Task to complete:
In the material below, count the lines with the word "doesn" and state that number only.

Data records:
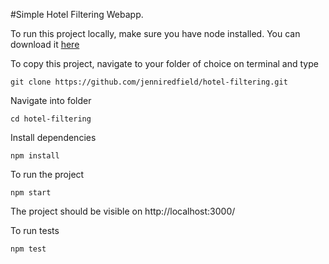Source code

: #Simple Hotel Filtering Webapp.


To run this project locally, make sure you have node installed. You can download it [here](https://nodejs.org/en/download/)



To copy this project, navigate to your folder of choice on terminal and type

```
git clone https://github.com/jenniredfield/hotel-filtering.git

```



Navigate into folder

```
cd hotel-filtering
```



Install dependencies

```
npm install
```



To run the project

```
npm start
```



The project should be visible on http://localhost:3000/



To run tests

```
npm test
```

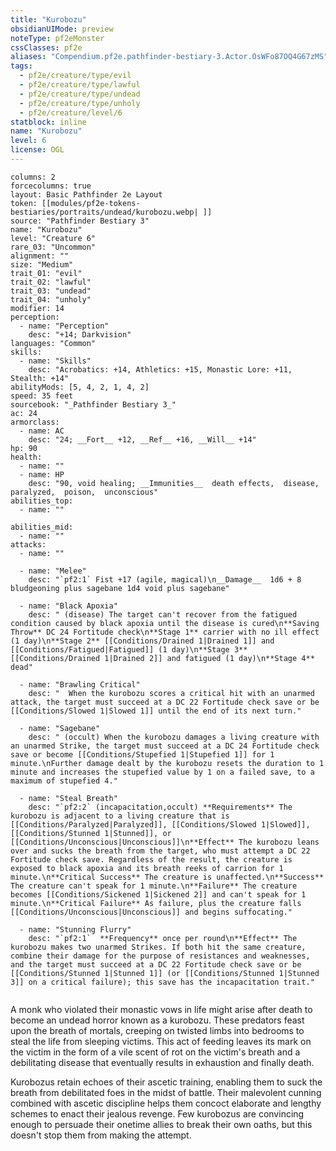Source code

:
 ```yaml
---
title: "Kurobozu"
obsidianUIMode: preview
noteType: pf2eMonster
cssClasses: pf2e
aliases: "Compendium.pf2e.pathfinder-bestiary-3.Actor.OsWFo87OQ4G67zMS" 
tags:
  - pf2e/creature/type/evil
  - pf2e/creature/type/lawful
  - pf2e/creature/type/undead
  - pf2e/creature/type/unholy
  - pf2e/creature/level/6
statblock: inline
name: "Kurobozu"
level: 6
license: OGL
---
```


```statblock
columns: 2
forcecolumns: true
layout: Basic Pathfinder 2e Layout
token: [[modules/pf2e-tokens-bestiaries/portraits/undead/kurobozu.webp| ]]
source: "Pathfinder Bestiary 3"
name: "Kurobozu"
level: "Creature 6"
rare_03: "Uncommon"
alignment: ""
size: "Medium"
trait_01: "evil"
trait_02: "lawful"
trait_03: "undead"
trait_04: "unholy"
modifier: 14
perception:
  - name: "Perception"
    desc: "+14; Darkvision"
languages: "Common"
skills:
  - name: "Skills"
    desc: "Acrobatics: +14, Athletics: +15, Monastic Lore: +11, Stealth: +14"
abilityMods: [5, 4, 2, 1, 4, 2]
speed: 35 feet
sourcebook: "_Pathfinder Bestiary 3_"
ac: 24
armorclass:
  - name: AC
    desc: "24; __Fort__ +12, __Ref__ +16, __Will__ +14"
hp: 90
health:
  - name: ""
  - name: HP
    desc: "90, void healing; __Immunities__  death effects,  disease,  paralyzed,  poison,  unconscious"
abilities_top:
  - name: ""

abilities_mid:
  - name: ""
attacks:
  - name: ""

  - name: "Melee"
    desc: "`pf2:1` Fist +17 (agile, magical)\n__Damage__  1d6 + 8 bludgeoning plus sagebane 1d4 void plus sagebane"

  - name: "Black Apoxia"
    desc: " (disease) The target can't recover from the fatigued condition caused by black apoxia until the disease is cured\n**Saving Throw** DC 24 Fortitude check\n**Stage 1** carrier with no ill effect (1 day)\n**Stage 2** [[Conditions/Drained 1|Drained 1]] and [[Conditions/Fatigued|Fatigued]] (1 day)\n**Stage 3** [[Conditions/Drained 1|Drained 2]] and fatigued (1 day)\n**Stage 4** dead"

  - name: "Brawling Critical"
    desc: "  When the kurobozu scores a critical hit with an unarmed attack, the target must succeed at a DC 22 Fortitude check save or be [[Conditions/Slowed 1|Slowed 1]] until the end of its next turn."

  - name: "Sagebane"
    desc: " (occult) When the kurobozu damages a living creature with an unarmed Strike, the target must succeed at a DC 24 Fortitude check save or become [[Conditions/Stupefied 1|Stupefied 1]] for 1 minute.\nFurther damage dealt by the kurobozu resets the duration to 1 minute and increases the stupefied value by 1 on a failed save, to a maximum of stupefied 4."

  - name: "Steal Breath"
    desc: "`pf2:2` (incapacitation,occult) **Requirements** The kurobozu is adjacent to a living creature that is [[Conditions/Paralyzed|Paralyzed]], [[Conditions/Slowed 1|Slowed]], [[Conditions/Stunned 1|Stunned]], or [[Conditions/Unconscious|Unconscious]]\n**Effect** The kurobozu leans over and sucks the breath from the target, who must attempt a DC 22 Fortitude check save. Regardless of the result, the creature is exposed to black apoxia and its breath reeks of carrion for 1 minute.\n**Critical Success** The creature is unaffected.\n**Success** The creature can't speak for 1 minute.\n**Failure** The creature becomes [[Conditions/Sickened 1|Sickened 2]] and can't speak for 1 minute.\n**Critical Failure** As failure, plus the creature falls [[Conditions/Unconscious|Unconscious]] and begins suffocating."

  - name: "Stunning Flurry"
    desc: "`pf2:1`  **Frequency** once per round\n**Effect** The kurobozu makes two unarmed Strikes. If both hit the same creature, combine their damage for the purpose of resistances and weaknesses, and the target must succeed at a DC 22 Fortitude check save or be [[Conditions/Stunned 1|Stunned 1]] (or [[Conditions/Stunned 1|Stunned 3]] on a critical failure); this save has the incapacitation trait."
 
```



A monk who violated their monastic vows in life might arise after death to become an undead horror known as a kurobozu. These predators feast upon the breath of mortals, creeping on twisted limbs into bedrooms to steal the life from sleeping victims. This act of feeding leaves its mark on the victim in the form of a vile scent of rot on the victim's breath and a debilitating disease that eventually results in exhaustion and finally death.

Kurobozus retain echoes of their ascetic training, enabling them to suck the breath from debilitated foes in the midst of battle. Their malevolent cunning combined with ascetic discipline helps them concoct elaborate and lengthy schemes to enact their jealous revenge. Few kurobozus are convincing enough to persuade their onetime allies to break their own oaths, but this doesn't stop them from making the attempt.
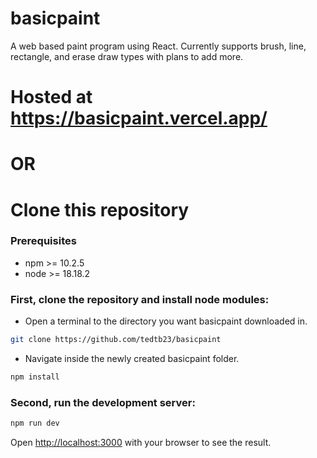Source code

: # basicpaint
A web based paint program using React. Currently supports brush, line, rectangle, and erase draw types with plans to add more.

# Hosted at https://basicpaint.vercel.app/
# OR
# Clone this repository

### Prerequisites
* npm >= 10.2.5
* node >= 18.18.2

### First, clone the repository and install node modules:
* Open a terminal to the directory you want basicpaint downloaded in.
```bash
git clone https://github.com/tedtb23/basicpaint
```
* Navigate inside the newly created basicpaint folder.
```bash
npm install
```

### Second, run the development server:
```bash
npm run dev
```

Open [http://localhost:3000](http://localhost:3000) with your browser to see the result.
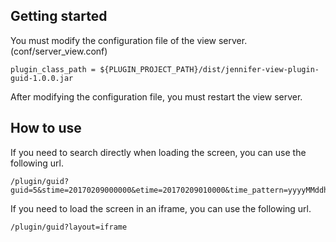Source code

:## Getting started

You must modify the configuration file of the view server. (conf/server_view.conf)
```
plugin_class_path = ${PLUGIN_PROJECT_PATH}/dist/jennifer-view-plugin-guid-1.0.0.jar
```

After modifying the configuration file, you must restart the view server.


## How to use

If you need to search directly when loading the screen, you can use the following url.
```
/plugin/guid?guid=5&stime=20170209000000&etime=20170209010000&time_pattern=yyyyMMddhhmmss
```

If you need to load the screen in an iframe, you can use the following url.
```
/plugin/guid?layout=iframe
```
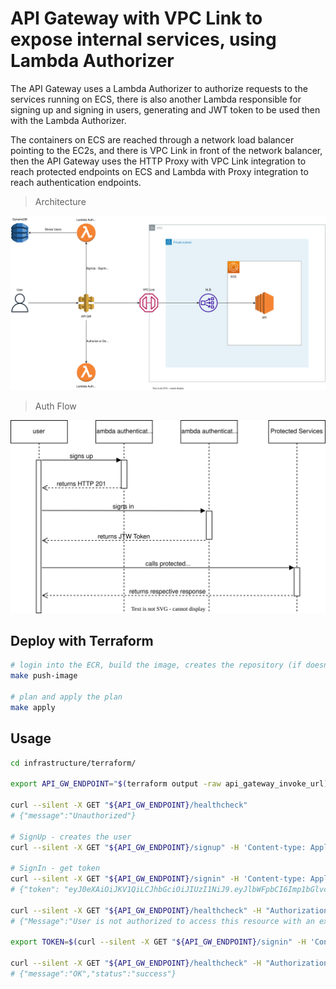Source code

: # API Gateway with VPC Link to expose internal services, using Lambda Authorizer

The API Gateway uses a Lambda Authorizer to authorize requests to the services running on ECS, there is also another Lambda responsible for signing up and signing in users, generating and JWT token to be used then with the Lambda Authorizer.

The containers on ECS are reached through a network load balancer pointing to the EC2s, and there is VPC Link in front of the network balancer, then the API Gateway uses the HTTP Proxy with VPC Link integration to reach protected endpoints on ECS and Lambda with Proxy integration to reach authentication endpoints.

> Architecture

![Architecture](./architecture/api-gw-lambda-authorizer.drawio.svg)

> Auth Flow

![Flow](./architecture/api-gw-lambda-authorizer-flow.drawio.svg)

## Deploy with Terraform

```bash
# login into the ECR, build the image, creates the repository (if doesn't exist) and pushes the image to the repository
make push-image

# plan and apply the plan
make apply
```

## Usage

```bash
cd infrastructure/terraform/

export API_GW_ENDPOINT="$(terraform output -raw api_gateway_invoke_url)authorizer"

curl --silent -X GET "${API_GW_ENDPOINT}/healthcheck"
# {"message":"Unauthorized"}

# SignUp - creates the user
curl --silent -X GET "${API_GW_ENDPOINT}/signup" -H 'Content-type: Application/json' -X POST --data-raw '{"email": "julioscheidt@mail.com", "username": "julioscheidt",  "password": "SOME_PASSWORD"}'

# SignIn - get token
curl --silent -X GET "${API_GW_ENDPOINT}/signin" -H 'Content-type: Application/json' -X POST --data-raw '{"email": "julioscheidt@mail.com", "password": "SOME_PASSWORD"}'
# {"token": "eyJ0eXAiOiJKV1QiLCJhbGciOiJIUzI1NiJ9.eyJlbWFpbCI6Imp1bGlvc2NoZWlkdEBtYWlsLmNvbSIsInVzZXJuYW1lIjoianVsaW9zY2hlaWR0IiwicGFzc3dvcmQiOiJQQVNTV09SRCIsImlhdCI6MTY1MjY1MTk3NC44NTMwMzgsImV4cCI6MTY1MjY1NTU3NC44NTMwMzh9.mLrE--pXerZF2wix7O7GVmX7OaWXduk1_vmsdK6bAGc"}

curl --silent -X GET "${API_GW_ENDPOINT}/healthcheck" -H "Authorization: INVALID"
# {"Message":"User is not authorized to access this resource with an explicit deny"}

export TOKEN=$(curl --silent -X GET "${API_GW_ENDPOINT}/signin" -H 'Content-type: Application/json' -X POST --data-raw '{"email": "julioscheidt@mail.com", "password": "SOME_PASSWORD"}' | jq -r '.token')

curl --silent -X GET "${API_GW_ENDPOINT}/healthcheck" -H "Authorization: ${TOKEN}"
# {"message":"OK","status":"success"}
```
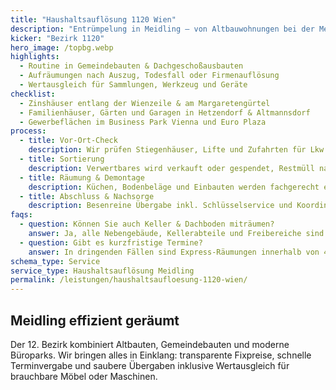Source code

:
 ```yaml
---
title: "Haushaltsauflösung 1120 Wien"
description: "Entrümpelung in Meidling – von Altbauwohnungen bei der Meidlinger Hauptstraße bis zu Terrassenhäusern in Hetzendorf."
kicker: "Bezirk 1120"
hero_image: /topbg.webp
highlights:
  - Routine in Gemeindebauten & Dachgeschoßausbauten
  - Aufräumungen nach Auszug, Todesfall oder Firmenauflösung
  - Wertausgleich für Sammlungen, Werkzeug und Geräte
checklist:
  - Zinshäuser entlang der Wienzeile & am Margaretengürtel
  - Familienhäuser, Gärten und Garagen in Hetzendorf & Altmannsdorf
  - Gewerbeflächen im Business Park Vienna und Euro Plaza
process:
  - title: Vor-Ort-Check
    description: Wir prüfen Stiegenhäuser, Lifte und Zufahrten für Lkw oder Container.
  - title: Sortierung
    description: Verwertbares wird verkauft oder gespendet, Restmüll nachhaltig entsorgt.
  - title: Räumung & Demontage
    description: Küchen, Bodenbeläge und Einbauten werden fachgerecht entfernt.
  - title: Abschluss & Nachsorge
    description: Besenreine Übergabe inkl. Schlüsselservice und Koordination von Maler:innen.
faqs:
  - question: Können Sie auch Keller & Dachboden miträumen?
    answer: Ja, alle Nebengebäude, Kellerabteile und Freibereiche sind Teil unseres Pauschalangebots.
  - question: Gibt es kurzfristige Termine?
    answer: In dringenden Fällen sind Express-Räumungen innerhalb von 48 Stunden möglich.
schema_type: Service
service_type: Haushaltsauflösung Meidling
permalink: /leistungen/haushaltsaufloesung-1120-wien/
---
```

## Meidling effizient geräumt

Der 12. Bezirk kombiniert Altbauten, Gemeindebauten und moderne Büroparks. Wir bringen alles in Einklang: transparente Fixpreise, schnelle Terminvergabe und saubere Übergaben inklusive Wertausgleich für brauchbare Möbel oder Maschinen.
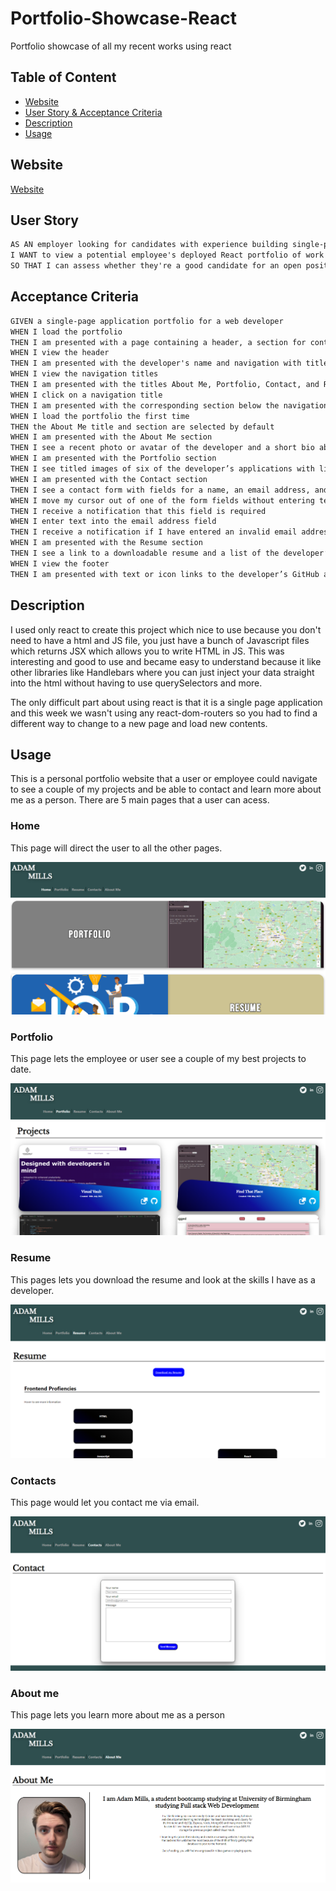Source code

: # Portfolio-Showcase-React

Portfolio showcase of all my recent works using react

## Table of Content

- [Website](#website)
- [User Story & Acceptance Criteria](#user-story)
- [Description](#description)
- [Usage](#usage)

## Website

[Website](https://amillsy.github.io/Portfolio-Showcase-React/)

## User Story

```md
AS AN employer looking for candidates with experience building single-page applications
I WANT to view a potential employee's deployed React portfolio of work samples
SO THAT I can assess whether they're a good candidate for an open position
```

## Acceptance Criteria

```md
GIVEN a single-page application portfolio for a web developer
WHEN I load the portfolio
THEN I am presented with a page containing a header, a section for content, and a footer
WHEN I view the header
THEN I am presented with the developer's name and navigation with titles corresponding to different sections of the portfolio
WHEN I view the navigation titles
THEN I am presented with the titles About Me, Portfolio, Contact, and Resume, and the title corresponding to the current section is highlighted
WHEN I click on a navigation title
THEN I am presented with the corresponding section below the navigation without the page reloading and that title is highlighted
WHEN I load the portfolio the first time
THEN the About Me title and section are selected by default
WHEN I am presented with the About Me section
THEN I see a recent photo or avatar of the developer and a short bio about them
WHEN I am presented with the Portfolio section
THEN I see titled images of six of the developer’s applications with links to both the deployed applications and the corresponding GitHub repositories
WHEN I am presented with the Contact section
THEN I see a contact form with fields for a name, an email address, and a message
WHEN I move my cursor out of one of the form fields without entering text
THEN I receive a notification that this field is required
WHEN I enter text into the email address field
THEN I receive a notification if I have entered an invalid email address
WHEN I am presented with the Resume section
THEN I see a link to a downloadable resume and a list of the developer’s proficiencies
WHEN I view the footer
THEN I am presented with text or icon links to the developer’s GitHub and LinkedIn profiles, and their profile on a third platform (Stack Overflow, Twitter)
```

## Description

I used only react to create this project which nice to use because you don't need to have a html and JS file, you just have a bunch of Javascript files which returns JSX which allows you to write HTML in JS. This was interesting and good to use and became easy to understand because it like other libraries like Handlebars where you can just inject your data straight into the html without having to use querySelectors and more.

The only difficult part about using react is that it is a single page application and this week we wasn't using any react-dom-routers so you had to find a different way to change to a new page and load new contents.

## Usage

This is a personal portfolio website that a user or employee could navigate to see a couple of my projects and be able to contact and learn more about me as a person. There are 5 main pages that a user can acess.

### Home

This page will direct the user to all the other pages.

![Home page](./src/images/readme/home.png)

### Portfolio

This page lets the employee or user see a couple of my best projects to date.

![Portfolio page](./src/images/readme/portfolio.png)

### Resume

This pages lets you download the resume and look at the skills I have as a developer.

![Resume page](./src/images/readme/resume.png)

### Contacts

This page would let you contact me via email.

![Contact page](./src/images/readme/contact.png)

### About me

This page lets you learn more about me as a person

![About me page](./src/images/readme/aboutme.png)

Response:
2